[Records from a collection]

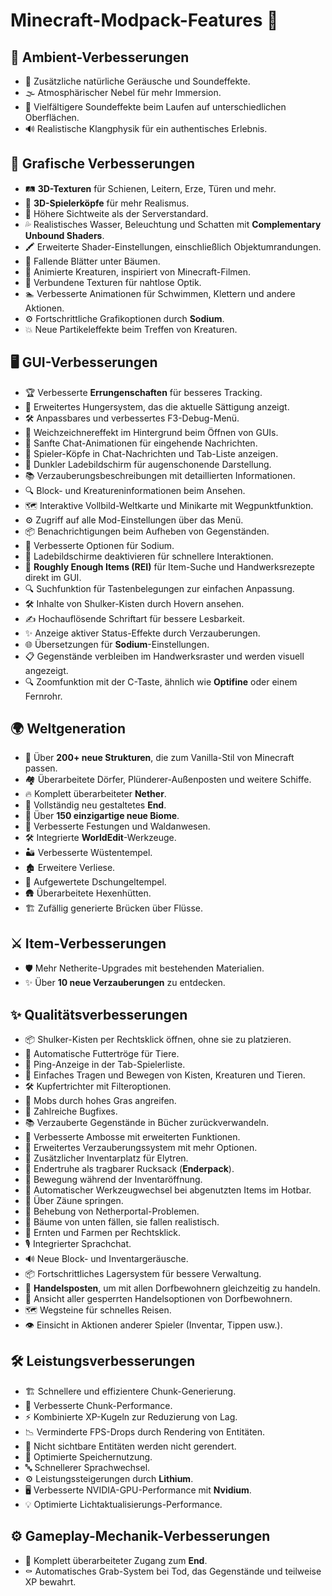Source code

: # Minecraft-Modpack-Features 🚀

## 🌟 Ambient-Verbesserungen
- 🎵 Zusätzliche natürliche Geräusche und Soundeffekte.
- 🌫️ Atmosphärischer Nebel für mehr Immersion.
- 👣 Vielfältigere Soundeffekte beim Laufen auf unterschiedlichen Oberflächen.
- 🔊 Realistische Klangphysik für ein authentisches Erlebnis.

## 🎨 Grafische Verbesserungen
- 🛤️ **3D-Texturen** für Schienen, Leitern, Erze, Türen und mehr.
- 🗿 **3D-Spielerköpfe** für mehr Realismus.
- 🔭 Höhere Sichtweite als der Serverstandard.
- 💦 Realistisches Wasser, Beleuchtung und Schatten mit **Complementary Unbound Shaders**.
- 🖍️ Erweiterte Shader-Einstellungen, einschließlich Objektumrandungen.
- 🍂 Fallende Blätter unter Bäumen.
- 🐾 Animierte Kreaturen, inspiriert von Minecraft-Filmen.
- 🧩 Verbundene Texturen für nahtlose Optik.
- 🏊 Verbesserte Animationen für Schwimmen, Klettern und andere Aktionen.
- ⚙️ Fortschrittliche Grafikoptionen durch **Sodium**.
- 💥 Neue Partikeleffekte beim Treffen von Kreaturen.

## 🖥️ GUI-Verbesserungen
- 🏆 Verbesserte **Errungenschaften** für besseres Tracking.
- 🍗 Erweitertes Hungersystem, das die aktuelle Sättigung anzeigt.
- 🛠️ Anpassbares und verbessertes F3-Debug-Menü.
- 🌁 Weichzeichnereffekt im Hintergrund beim Öffnen von GUIs.
- 💬 Sanfte Chat-Animationen für eingehende Nachrichten.
- 👤 Spieler-Köpfe in Chat-Nachrichten und Tab-Liste anzeigen.
- 🌙 Dunkler Ladebildschirm für augenschonende Darstellung.
- 📚 Verzauberungsbeschreibungen mit detaillierten Informationen.
- 🔍 Block- und Kreatureninformationen beim Ansehen.
- 🗺️ Interaktive Vollbild-Weltkarte und Minikarte mit Wegpunktfunktion.
- ⚙️ Zugriff auf alle Mod-Einstellungen über das Menü.
- 📦 Benachrichtigungen beim Aufheben von Gegenständen.
- 🔧 Verbesserte Optionen für Sodium.
- 🚫 Ladebildschirme deaktivieren für schnellere Interaktionen.
- 📜 **Roughly Enough Items (REI)** für Item-Suche und Handwerksrezepte direkt im GUI.
- 🔍 Suchfunktion für Tastenbelegungen zur einfachen Anpassung.
- 🛠️ Inhalte von Shulker-Kisten durch Hovern ansehen.
- ✍️ Hochauflösende Schriftart für bessere Lesbarkeit.
- ✨ Anzeige aktiver Status-Effekte durch Verzauberungen.
- 🌐 Übersetzungen für **Sodium**-Einstellungen.
- 📋 Gegenstände verbleiben im Handwerksraster und werden visuell angezeigt.
- 🔍 Zoomfunktion mit der C-Taste, ähnlich wie **Optifine** oder einem Fernrohr.

## 🌍 Weltgeneration
- 🏰 Über **200+ neue Strukturen**, die zum Vanilla-Stil von Minecraft passen.
- 🏘️ Überarbeitete Dörfer, Plünderer-Außenposten und weitere Schiffe.
- 🔥 Komplett überarbeiteter **Nether**.
- 🌌 Vollständig neu gestaltetes **End**.
- 🌳 Über **150 einzigartige neue Biome**.
- 🏯 Verbesserte Festungen und Waldanwesen.
- 🛠️ Integrierte **WorldEdit**-Werkzeuge.
- 🏜️ Verbesserte Wüstentempel.
- 🏚️ Erweitere Verliese.
- 🌴 Aufgewertete Dschungeltempel.
- 🛖 Überarbeitete Hexenhütten.
- 🏗️ Zufällig generierte Brücken über Flüsse.

## ⚔️ Item-Verbesserungen
- 🛡️ Mehr Netherite-Upgrades mit bestehenden Materialien.
- ✨ Über **10 neue Verzauberungen** zu entdecken.

## ✨ Qualitätsverbesserungen
- 📦 Shulker-Kisten per Rechtsklick öffnen, ohne sie zu platzieren.
- 🐄 Automatische Futtertröge für Tiere.
- 📶 Ping-Anzeige in der Tab-Spielerliste.
- 🐾 Einfaches Tragen und Bewegen von Kisten, Kreaturen und Tieren.
- 🛠️ Kupfertrichter mit Filteroptionen.
- 🌱 Mobs durch hohes Gras angreifen.
- 🐛 Zahlreiche Bugfixes.
- 📚 Verzauberte Gegenstände in Bücher zurückverwandeln.
- 🔨 Verbesserte Ambosse mit erweiterten Funktionen.
- 📖 Erweitertes Verzauberungssystem mit mehr Optionen.
- 🎒 Zusätzlicher Inventarplatz für Elytren.
- 🎒 Endertruhe als tragbarer Rucksack (**Enderpack**).
- 🚶 Bewegung während der Inventaröffnung.
- 🔄 Automatischer Werkzeugwechsel bei abgenutzten Items im Hotbar.
- 🧗 Über Zäune springen.
- 🔧 Behebung von Netherportal-Problemen.
- 🌲 Bäume von unten fällen, sie fallen realistisch.
- 🌾 Ernten und Farmen per Rechtsklick.
- 🎙️ Integrierter Sprachchat.
- 🔊 Neue Block- und Inventargeräusche.
- 📦 Fortschrittliches Lagersystem für bessere Verwaltung.
- 💱 **Handelsposten**, um mit allen Dorfbewohnern gleichzeitig zu handeln.
- 📜 Ansicht aller gesperrten Handelsoptionen von Dorfbewohnern.
- 🗺️ Wegsteine für schnelles Reisen.
- 👁️ Einsicht in Aktionen anderer Spieler (Inventar, Tippen usw.).

## 🛠️ Leistungsverbesserungen
- 🏗️ Schnellere und effizientere Chunk-Generierung.
- 🚀 Verbesserte Chunk-Performance.
- ⚡ Kombinierte XP-Kugeln zur Reduzierung von Lag.
- 📉 Verminderte FPS-Drops durch Rendering von Entitäten.
- 🚫 Nicht sichtbare Entitäten werden nicht gerendert.
- 🧠 Optimierte Speichernutzung.
- 🔤 Schnellerer Sprachwechsel.
- ⚙️ Leistungssteigerungen durch **Lithium**.
- 🖥️ Verbesserte NVIDIA-GPU-Performance mit **Nvidium**.
- 💡 Optimierte Lichtaktualisierungs-Performance.

## ⚙️ Gameplay-Mechanik-Verbesserungen
- 🌌 Komplett überarbeiteter Zugang zum **End**.
- ⚰️ Automatisches Grab-System bei Tod, das Gegenstände und teilweise XP bewahrt.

> Aim of the exercise
Each line, starting with the one containing "- 📉 Verminderte" and ending with the last line of the records above, should be reproduced exactly.

> Finished task
- 📉 Verminderte FPS-Drops durch Rendering von Entitäten.
- 🚫 Nicht sichtbare Entitäten werden nicht gerendert.
- 🧠 Optimierte Speichernutzung.
- 🔤 Schnellerer Sprachwechsel.
- ⚙️ Leistungssteigerungen durch **Lithium**.
- 🖥️ Verbesserte NVIDIA-GPU-Performance mit **Nvidium**.
- 💡 Optimierte Lichtaktualisierungs-Performance.

## ⚙️ Gameplay-Mechanik-Verbesserungen
- 🌌 Komplett überarbeiteter Zugang zum **End**.
- ⚰️ Automatisches Grab-System bei Tod, das Gegenstände und teilweise XP bewahrt.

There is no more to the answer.